Search the records for "many". Copy every line where it appears.

-=-=-=-=-

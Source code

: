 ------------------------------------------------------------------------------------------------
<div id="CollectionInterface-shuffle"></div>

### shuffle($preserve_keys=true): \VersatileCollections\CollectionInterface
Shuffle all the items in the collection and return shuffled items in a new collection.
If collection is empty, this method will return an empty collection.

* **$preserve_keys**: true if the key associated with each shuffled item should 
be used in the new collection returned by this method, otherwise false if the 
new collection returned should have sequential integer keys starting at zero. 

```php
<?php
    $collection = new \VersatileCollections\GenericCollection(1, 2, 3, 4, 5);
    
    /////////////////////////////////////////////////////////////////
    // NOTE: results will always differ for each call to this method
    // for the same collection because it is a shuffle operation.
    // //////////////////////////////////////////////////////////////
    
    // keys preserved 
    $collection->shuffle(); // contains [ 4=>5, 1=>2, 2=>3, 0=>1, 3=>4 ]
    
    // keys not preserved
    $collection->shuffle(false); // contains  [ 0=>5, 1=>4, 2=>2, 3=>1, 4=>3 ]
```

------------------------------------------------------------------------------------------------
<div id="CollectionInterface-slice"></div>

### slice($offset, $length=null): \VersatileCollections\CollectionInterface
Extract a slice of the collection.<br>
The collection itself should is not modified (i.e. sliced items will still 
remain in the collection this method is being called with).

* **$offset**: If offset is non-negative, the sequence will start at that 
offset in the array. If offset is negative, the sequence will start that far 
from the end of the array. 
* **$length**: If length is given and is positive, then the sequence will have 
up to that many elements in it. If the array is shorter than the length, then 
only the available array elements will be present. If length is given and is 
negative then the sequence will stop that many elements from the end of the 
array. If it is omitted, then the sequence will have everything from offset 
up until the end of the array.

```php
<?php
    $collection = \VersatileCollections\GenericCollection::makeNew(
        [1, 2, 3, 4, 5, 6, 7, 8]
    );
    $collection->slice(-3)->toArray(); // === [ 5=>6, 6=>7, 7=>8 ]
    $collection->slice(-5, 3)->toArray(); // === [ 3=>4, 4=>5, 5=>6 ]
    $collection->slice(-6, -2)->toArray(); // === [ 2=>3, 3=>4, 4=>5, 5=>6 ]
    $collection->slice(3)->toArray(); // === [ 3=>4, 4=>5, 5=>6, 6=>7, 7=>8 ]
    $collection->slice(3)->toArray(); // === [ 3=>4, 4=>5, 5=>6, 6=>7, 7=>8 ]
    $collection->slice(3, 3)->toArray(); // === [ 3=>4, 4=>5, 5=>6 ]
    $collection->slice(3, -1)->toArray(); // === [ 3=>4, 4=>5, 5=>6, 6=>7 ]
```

-=-=-=-=-

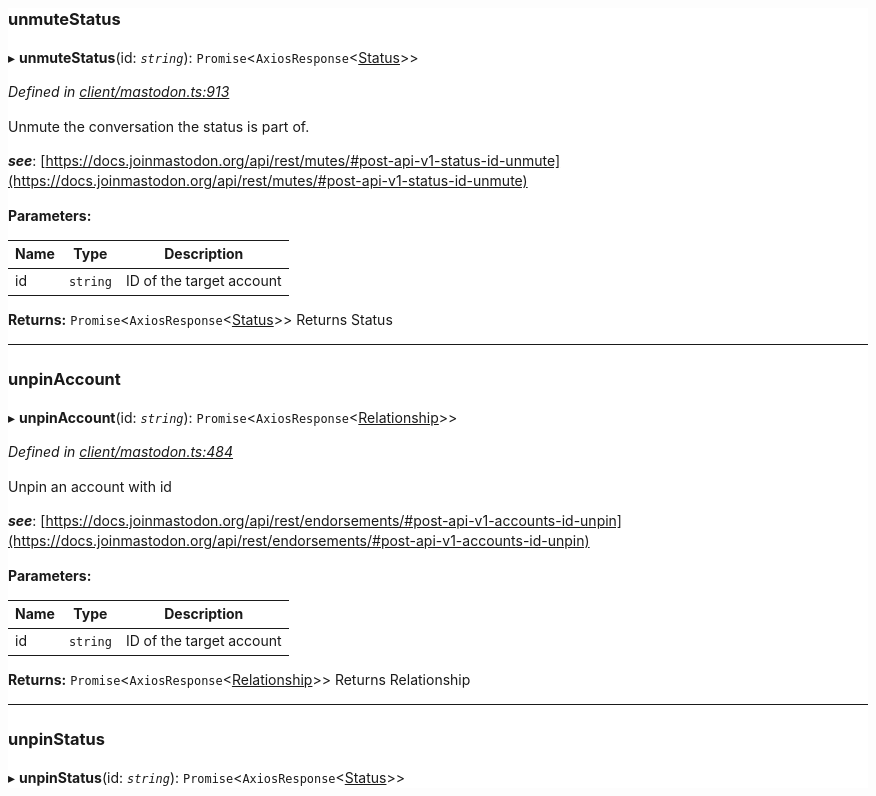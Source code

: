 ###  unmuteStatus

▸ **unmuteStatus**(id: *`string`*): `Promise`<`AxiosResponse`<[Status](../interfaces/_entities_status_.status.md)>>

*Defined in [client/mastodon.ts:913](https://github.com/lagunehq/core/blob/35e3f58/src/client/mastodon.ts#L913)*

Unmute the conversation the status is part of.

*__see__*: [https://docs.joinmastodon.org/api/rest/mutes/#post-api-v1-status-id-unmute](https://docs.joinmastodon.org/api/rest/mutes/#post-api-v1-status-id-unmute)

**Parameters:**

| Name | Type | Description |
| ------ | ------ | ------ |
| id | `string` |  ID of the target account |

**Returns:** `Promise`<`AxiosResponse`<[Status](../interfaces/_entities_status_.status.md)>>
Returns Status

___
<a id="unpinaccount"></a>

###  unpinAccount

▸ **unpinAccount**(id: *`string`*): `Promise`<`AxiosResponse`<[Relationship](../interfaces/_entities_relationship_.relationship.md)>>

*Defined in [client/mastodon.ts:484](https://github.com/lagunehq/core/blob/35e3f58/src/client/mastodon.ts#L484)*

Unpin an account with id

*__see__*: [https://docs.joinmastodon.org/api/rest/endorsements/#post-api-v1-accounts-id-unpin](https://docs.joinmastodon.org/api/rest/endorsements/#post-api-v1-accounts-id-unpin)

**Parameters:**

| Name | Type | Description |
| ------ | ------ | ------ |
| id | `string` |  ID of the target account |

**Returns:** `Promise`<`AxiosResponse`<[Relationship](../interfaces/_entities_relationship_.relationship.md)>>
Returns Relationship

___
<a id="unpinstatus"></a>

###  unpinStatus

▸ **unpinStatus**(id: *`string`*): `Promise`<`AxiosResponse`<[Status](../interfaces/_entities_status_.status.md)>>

-=-=-=-=-

Result of this exercise
up to that many elements in it. If the array is shorter than the length, then 
negative then the sequence will stop that many elements from the end of the 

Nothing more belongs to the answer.